What you have to do: Tell how many lines in the following entries include the word "PoseStamped", giving the figure alone.

----- Source information

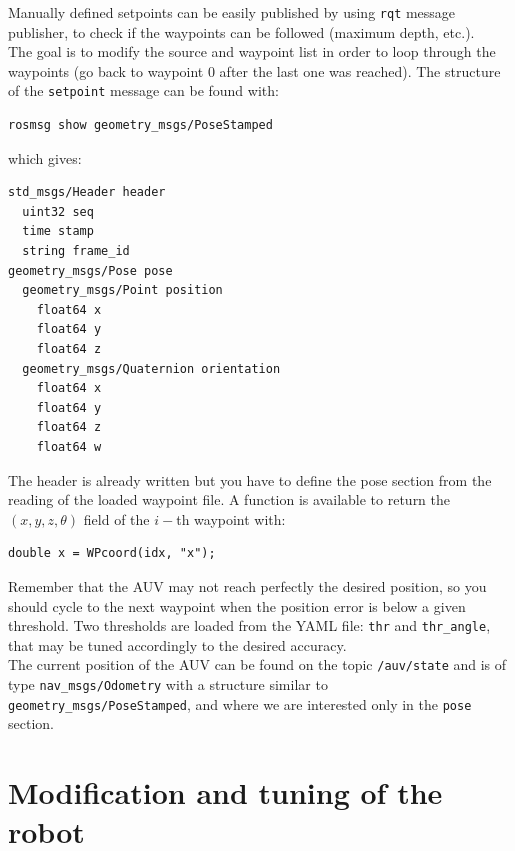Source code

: \documentclass{ecnreport}
\begin{document}
Manually defined setpoints can be easily published by using \texttt{rqt} message publisher, to check if the waypoints can be followed (maximum depth, etc.).\\

The goal is to modify the source and waypoint list in order to loop through the waypoints (go back to waypoint 0 after the last one was reached).
The structure of the \texttt{setpoint} message can be found with:
\begin{center}
\begin{lstlisting}
rosmsg show geometry_msgs/PoseStamped
\end{lstlisting}
\end{center}
which gives:
\begin{center}
\begin{lstlisting}
std_msgs/Header header
  uint32 seq
  time stamp
  string frame_id
geometry_msgs/Pose pose
  geometry_msgs/Point position
    float64 x
    float64 y
    float64 z
  geometry_msgs/Quaternion orientation
    float64 x
    float64 y
    float64 z
    float64 w
\end{lstlisting}
\end{center}
The header is already written but you have to define the pose section from the reading of the loaded waypoint file.
A function is available to return the $(x,y,z,\theta)$ field of the $i-$th waypoint with:
\begin{center}\cppstyle
\begin{lstlisting}
double x = WPcoord(idx, "x");
\end{lstlisting}
\end{center}
Remember that the AUV may not reach perfectly the desired position, so you should cycle to the next waypoint when the position error is below a given threshold.
Two thresholds are loaded from the YAML file: \texttt{thr} and \texttt{thr\_angle}, that may be tuned accordingly to the desired accuracy.\\
The current position of the AUV can be found on the topic \texttt{/auv/state} and is of type \texttt{nav\_msgs/Odometry} with a structure similar to \texttt{geometry\_msgs/PoseStamped}, and where we are interested only
in the \texttt{pose} section.\\


\section{Modification and tuning of the robot}
\end{document}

----------

Response area: 2